I might even argue that it is part of the service that you provide... (some history majors might end up as doctors...or perhaps as lawyers impacting the healthcare field). So if the question is: Why study history? (very few folks argue that you shouldn't because it is irrelevant to the practice of medicine). So a Phd requires a B.S. which includes a modicum of history, and also english.

Education costs figure into the cost of medicine...or the cost of the human capital, and you can't find a single Community College these days that doesn't essentially preach the value of a nursing degree (60k a year earning capacity, and all that jazz which comes close to puffery.)

I would argue that the projected deficit, or the projected spending on medicare and medicaid is creating a huge amount of promissory estopel, backstopping the educational investment, and also providing a rationalization for the estimates which prevent the community college from being outright fraudulent.

The solution is simple, and if you don't like it you will have to blame Nixon.

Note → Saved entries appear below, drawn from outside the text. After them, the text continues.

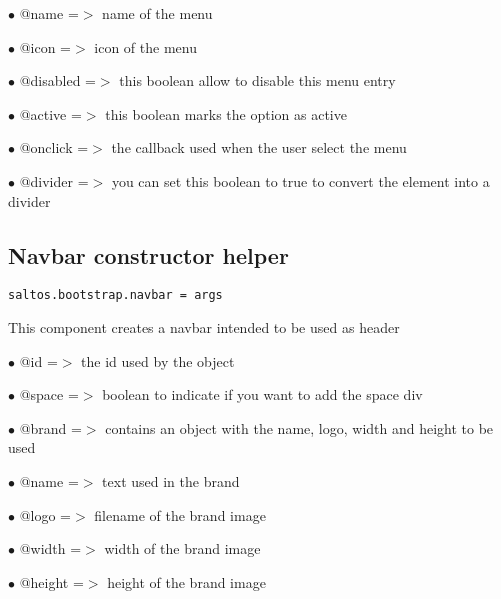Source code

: \documentclass[a4paper]{book}
\begin{document}
\begin{compactitem}
\item[\color{myblue}$\bullet$] @name     =$>$ name of the menu
\item[\color{myblue}$\bullet$] @icon     =$>$ icon of the menu
\item[\color{myblue}$\bullet$] @disabled =$>$ this boolean allow to disable this menu entry
\item[\color{myblue}$\bullet$] @active   =$>$ this boolean marks the option as active
\item[\color{myblue}$\bullet$] @onclick  =$>$ the callback used when the user select the menu
\item[\color{myblue}$\bullet$] @divider  =$>$ you can set this boolean to true to convert the element into a divider
\end{compactitem}

\hypertarget{toc472}{}
\subsection{Navbar constructor helper}

\begin{lstlisting}
saltos.bootstrap.navbar = args
\end{lstlisting}

This component creates a navbar intended to be used as header

\begin{compactitem}
\item[\color{myblue}$\bullet$] @id    =$>$ the id used by the object
\item[\color{myblue}$\bullet$] @space =$>$ boolean to indicate if you want to add the space div
\item[\color{myblue}$\bullet$] @brand =$>$ contains an object with the name, logo, width and height to be used
\end{compactitem}

\begin{compactitem}
\item[\color{myblue}$\bullet$] @name   =$>$ text used in the brand
\item[\color{myblue}$\bullet$] @logo   =$>$ filename of the brand image
\item[\color{myblue}$\bullet$] @width  =$>$ width of the brand image
\item[\color{myblue}$\bullet$] @height =$>$ height of the brand image
\end{compactitem}
\end{document}
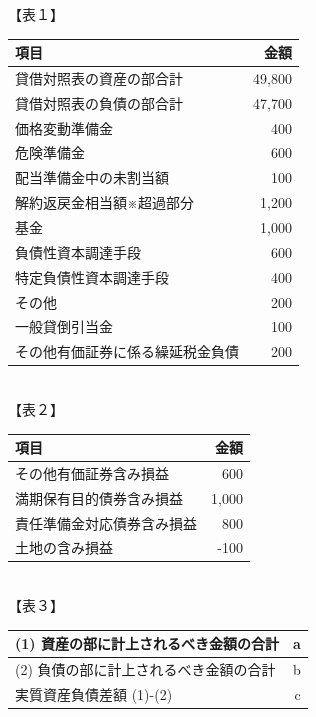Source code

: \documentclass[report,gutter=10mm,fore-edge=10mm,uplatex,dvipdfmx]{jlreq}
\begin{document}
【表１】\\
\begin{tabular}{|l|r|}
\hline 項目&金額\\ \hline \hline
貸借対照表の資産の部合計&49,800\\ \hline
貸借対照表の負債の部合計&47,700\\ \hline
価格変動準備金&400\\ \hline
危険準備金&600\\ \hline
配当準備金中の未割当額&100\\ \hline
解約返戻金相当額※超過部分&1,200\\ \hline
基金&1,000\\ \hline
負債性資本調達手段&600\\ \hline
特定負債性資本調達手段&400\\ \hline
その他&200\\ \hline
一般貸倒引当金&100\\ \hline
その他有価証券に係る繰延税金負債&200\\ \hline
\end{tabular}\\

【表２】\\
\begin{tabular}{|l|r|}
\hline
 項目&金額\\\hline\hline
その他有価証券含み損益&600\\ \hline
満期保有目的債券含み損益&1,000\\ \hline
責任準備金対応債券含み損益&800\\ \hline
土地の含み損益&-100\\ \hline
\end{tabular}\\ 

【表３】\\
\begin{tabular}{|l|r|}
\hline
 (1) 資産の部に計上されるべき金額の合計& a\\ \hline
 (2) 負債の部に計上されるべき金額の合計& b\\\hline
 実質資産負債差額 (1)-(2) & c\\\hline
\end{tabular}

\answer{}
\end{document}
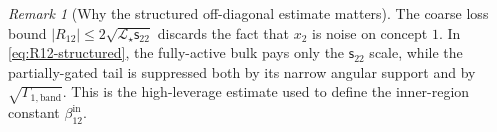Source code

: \documentclass{article} %
\theoremstyle{plain}
\theoremstyle{definition}
\theoremstyle{remark}
\newtheorem{remark}[theorem]{Remark}
\begin{document}
\begin{remark}[Why the structured off-diagonal estimate matters]
The coarse loss bound
$|R_{12}|\le2\sqrt{\mathcal L_\star\mathsf s_{22}}$ discards the fact that
$x_2$ is noise on concept $1$.  In \eqref{eq:R12-structured}, the fully-active
bulk pays only the $\mathsf s_{22}$ scale, while the partially-gated tail is
suppressed both by its narrow angular support and by
$\sqrt{\Gamma_{1,\mathrm{band}}}$.  This is the high-leverage estimate used
to define the inner-region constant $\beta_{12}^{\mathrm{in}}$.
\end{remark}

\end{document}
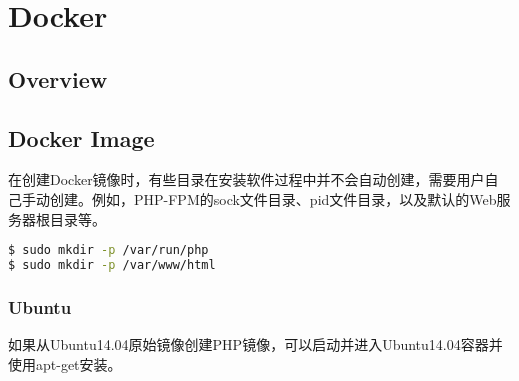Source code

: \part{Docker}


\chapter{Overview}




\chapter{Docker Image}

在创建Docker镜像时，有些目录在安装软件过程中并不会自动创建，需要用户自己手动创建。例如，PHP-FPM的sock文件目录、pid文件目录，以及默认的Web服务器根目录等。


\begin{lstlisting}[language=bash]
$ sudo mkdir -p /var/run/php
$ sudo mkdir -p /var/www/html
\end{lstlisting}

\section{Ubuntu}


如果从Ubuntu14.04原始镜像创建PHP镜像，可以启动并进入Ubuntu14.04容器并使用apt-get安装。


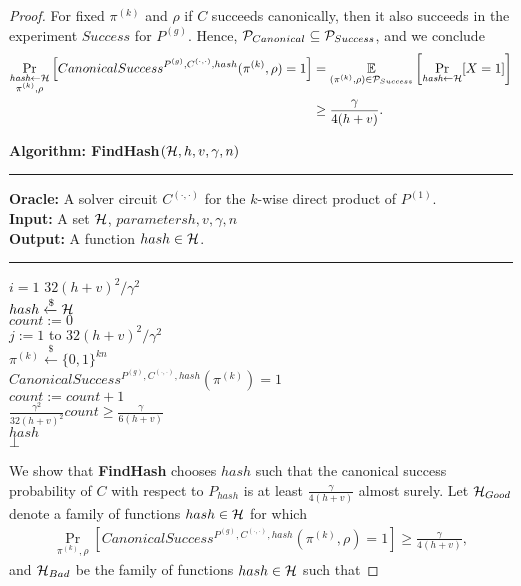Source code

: \begin{proof}
For fixed $\pi^{(k)}$ and $\rho$ if $C$ succeeds canonically, then it also succeeds in the experiment $Success$ for $P^{(g)}$.
Hence, $\mathcal{P}_{Canonical} \subseteq \mathcal{P}_{Success}$, and we conclude
\begin{align}
  \label{ineq:hash_high_prob}
\underset{\substack{\textit{hash} \leftarrow \mathcal{H} \\ \pi^{(k)}, \rho}}{\Pr}\left[CanonicalSuccess^{P^{(g)}, C^{(\cdot, \cdot)}, hash}(\pi^{(k)}, \rho) = 1\right] &=
\underset{{(\pi^{(k)},\rho) \in \mathcal{P}_{Success}}}{\mathbb{E}}\left[\underset{\substack{\textit{hash} \leftarrow \mathcal{H}}}{\Pr}[X = 1]\right] \notag\\
&\geq \frac{\gamma}{4(h+v)}.
\end{align}
%
\begin{codeblock}
  \textbf{Algorithm: FindHash}$(\mathcal{H}, h, v, \gamma, n)$
  \medskip
  \hrule
  \medskip
  \textbf{Oracle:} A solver circuit $C^{(\cdot, \cdot)}$ for the $k$-wise direct product of $P^{(1)}$. \\
  \textbf{Input:} A set $\mathcal{H}$, $parameters h,v,\gamma,n$\\
  \textbf{Output:} A function $hash \in \mathcal{H}$.
  \medskip\hrule\medskip
  \For $i = 1$ \To $32(h+v)^2/\gamma^2$ \\
  \IndI $hash \xleftarrow{\$} \mathcal{H}$ \\
  \IndI $count := 0$ \\
  \IndI \For $j := 1$ to $32(h+v)^2/\gamma^2$ \\
  \IndII $\pi^{(k)} \xleftarrow{\$} \{0,1\}^{kn} $\\
  \IndII \If $CanonicalSuccess^{P^{(g)}, C^{(\cdot, \cdot)}, hash}(\pi^{(k)}) = 1$ \then \\
  \IndIII $count := count + 1$\\
  \IndI \If $\frac{\gamma^2}{32(h+v)^2} count \geq \frac{\gamma}{6(h+v)}$ \\
  \IndII \return $hash$\\
  \return $\bot$
\end{codeblock}
We show that \textbf{FindHash} chooses $hash$ such
that the canonical success probability of $C$
with respect to $P_{hash}$ is at least $\frac{\gamma}{4(h+v)}$ almost surely.
Let $\mathcal{H}_{Good}$ denote a family of functions $hash \in \mathcal{H}$ for which
\begin{align*}
\underset{\pi^{(k)}, \rho}{\Pr}\left[CanonicalSuccess^{P^{(g)}, C^{(\cdot, \cdot)}, hash}(\pi^{(k)}, \rho) = 1\right] \geq \frac{\gamma}{4(h+v)},
\end{align*}
and $\mathcal{H}_{Bad}$ be the family of functions $hash \in \mathcal{H}$ such that

\end{proof}

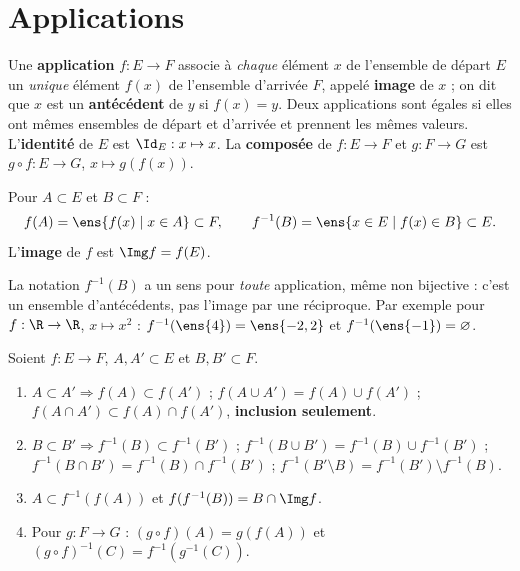 \section{Applications}
\begin{definition}[Application]
Une \textbf{application} $f:E\to F$ associe à \emph{chaque} élément $x$ de l'ensemble de départ $E$ un \emph{unique} élément $f(x)$ de l'ensemble d'arrivée $F$, appelé \textbf{image} de $x$ ; on dit que $x$ est un \textbf{antécédent} de $y$ si $f(x)=y$. Deux applications sont égales si elles ont mêmes ensembles de départ et d'arrivée et prennent les mêmes valeurs. L'\textbf{identité} de $E$ est $\Id_E:x\mapsto x$. La \textbf{composée} de $f:E\to F$ et $g:F\to G$ est $g\circ f:E\to G$, $x\mapsto g(f(x))$.
\end{definition}
\begin{definition}
Pour $A\subset E$ et $B\subset F$ :
\[f(A)=\ens{f(x)\mid x\in A}\subset F,\qquad f^{-1}(B)=\ens{x\in E\mid f(x)\in B}\subset E.\]
L'\textbf{image} de $f$ est $\Img f=f(E)$.
\end{definition}
\begin{attention}
La notation $f^{-1}(B)$ a un sens pour \emph{toute} application, même non bijective : c'est un ensemble d'antécédents, pas l'image par une réciproque. Par exemple pour $f:\R\to\R$, $x\mapsto x^2$ : $f^{-1}(\ens{4})=\ens{-2,2}$ et $f^{-1}(\ens{-1})=\varnothing$.
\end{attention}
\begin{proposition}\label{prop-images}
Soient $f:E\to F$, $A,A'\subset E$ et $B,B'\subset F$.
\begin{enumerate}
\item $A\subset A'\Rightarrow f(A)\subset f(A')$ ; $f(A\cup A')=f(A)\cup f(A')$ ; $f(A\cap A')\subset f(A)\cap f(A')$, \textbf{inclusion seulement}.
\item $B\subset B'\Rightarrow f^{-1}(B)\subset f^{-1}(B')$ ; $f^{-1}(B\cup B')=f^{-1}(B)\cup f^{-1}(B')$ ; $f^{-1}(B\cap B')=f^{-1}(B)\cap f^{-1}(B')$ ; $f^{-1}(B'\setminus B)=f^{-1}(B')\setminus f^{-1}(B)$.
\item $A\subset f^{-1}(f(A))$ et $f(f^{-1}(B))=B\cap\Img f$.
\item Pour $g:F\to G$ : $(g\circ f)(A)=g(f(A))$ et $(g\circ f)^{-1}(C)=f^{-1}(g^{-1}(C))$.
\end{enumerate}
\end{proposition}
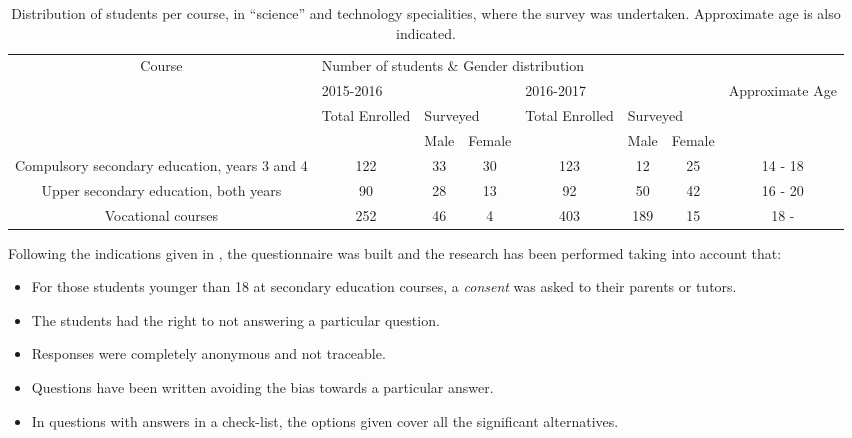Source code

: \documentclass[journal,transmag]{IEEEtran}
\begin{document}
\begin{table}
  \caption[Students who undertook the surveys]{Distribution of students per course, in ``science'' and technology specialities, where the survey was undertaken. Approximate age is also indicated.}
  \label{tab:muestra}

  \begin{center}
    \begin{tabular}{|c|c|c|c|c|c|c|c|}
    	\hline
    	\multirow{4}{*}{Course} & \multicolumn{7}{l|}{Number of students \& Gender distribution} \\ \cline{2-8}
    	& \multicolumn{3}{l|}{2015-2016} & \multicolumn{3}{l|}{2016-2017} & \multirow{3}{*}{Approximate Age} \\ \cline{2-7}
    	& \multirow{2}{*}{Total Enrolled} & \multicolumn{2}{l|}{Surveyed} & \multirow{2}{*}{Total Enrolled} & \multicolumn{2}{l|}{Surveyed} & \\ \cline{3-4} \cline{6-7}
    	& & Male & Female & & Male & Female & \\ \hline
    	Compulsory secondary education, years 3 and 4 & 122 & 33 & 30 & 123 & 12  & 25 & 14 - 18 \\ \hline
    	Upper secondary education, both years         & 90  & 28 & 13 & 92  & 50  & 42 & 16 - 20 \\ \hline
    	Vocational courses                            & 252 & 46 & 4  & 403 & 189 & 15 & 18 -    \\ \hline
    \end{tabular}
  \end{center}
\end{table}

Following the indications given in \cite{cohen2013research}, the questionnaire was built and the research has been performed taking into account that:

\begin{itemize}
  \item For those students younger than 18 at secondary education courses, a \textit{consent} was asked to their parents or tutors.
  \item The students had the right to not answering a particular question.
  \item Responses were completely anonymous and not traceable.
  \item Questions have been written avoiding the bias towards a particular answer.
  \item In questions with answers in a check-list, the options given cover all the significant alternatives.
\end{itemize}
\end{document}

We are going to spend that money, old folks are going to get health care, teachers are going to teach, students are going to learn (or not).

Also lets consider what Money actually is... essentially a point system created by legal gurus or administrators to keep track of virtue/productivity/whatever society values.

When the government puts more money into the economy it essentially makes each point less valuable on a relative basis, but when it raises taxes or reduces spending it hurts those who went into debt, paying for an essentially flat line education, while also threatening the raison d'etre for that education.

The government does not actually spend the money you send it. In fact all the money the IRS receives is destroyed or removed from the system. Deficit spending is just the difference between the amount spent and the amount destroyed.

Health insurance that provides "routine maintenance" is useful if you have children or you are old. (Only the latter relates to the used car, although it should cost more, given that we are not given to chucking the old body in favor of a new one.) The young and healthy probably will not find it useful. Their need in health insurance is for the catastrophic, and if they are not stupid about themselves, catastrophes should be very rare. Unless she is pregnant, which they might consider catastrophic or not, depending on circumstances.

There can be no doubt that Medicare/Medicaid has distorted the system. It is a government subsidy for every kind of health service; we have equal rights to MRI's. I either applaud that or deplore it depending on which principle I am standing on. I like the ideal of equality. But I find it appalling that the druggie who lives on the street and abuses his body in every way and has a Medicaid card has an equal right to treatment and a bed in the emergency room for his heart attack as the taxpaying homeowner with three kids who manages the local drugstore, eats his veggies and has insurance. If the druggie gets to ER first, the other guy will have to wait his turn, even though he is helping to pay for the druggie's treatment through taxation.

But money as point system: we all (democratically?) participate in that system by making decisions about money unless government steps in and sets prices or devalues currency or selectively raises taxes or tariffs, subsidizes this or that (like education) or ..., and thereby makes our choices for us. Deficit spending, even when gargantuan, appears to be sustainable unless someone sneezes. It's a bet that nothing, or nothing much, nothing not readily fixable, will go wrong in the nation.

Isn't the question facing us as a nation, in terms of spending by government, whether we have won or lost that bet? Have things gone wrong? Our economy is having a tickle in the nose, but it might not lead to a full-blown sneeze.

Our international example of a nation that lost the bet, Greece, what do we think of what it is doing?

It is interesting, as Kate and John point out, that automobile insurance for repairs does indeed exist, but only as warranties on new cars and of no value for used cars and not much for new cars, evidently. But no coverage for oil changes or parts replacement, right? At least the govenment is not trying to provide such "equity" for automobile owners.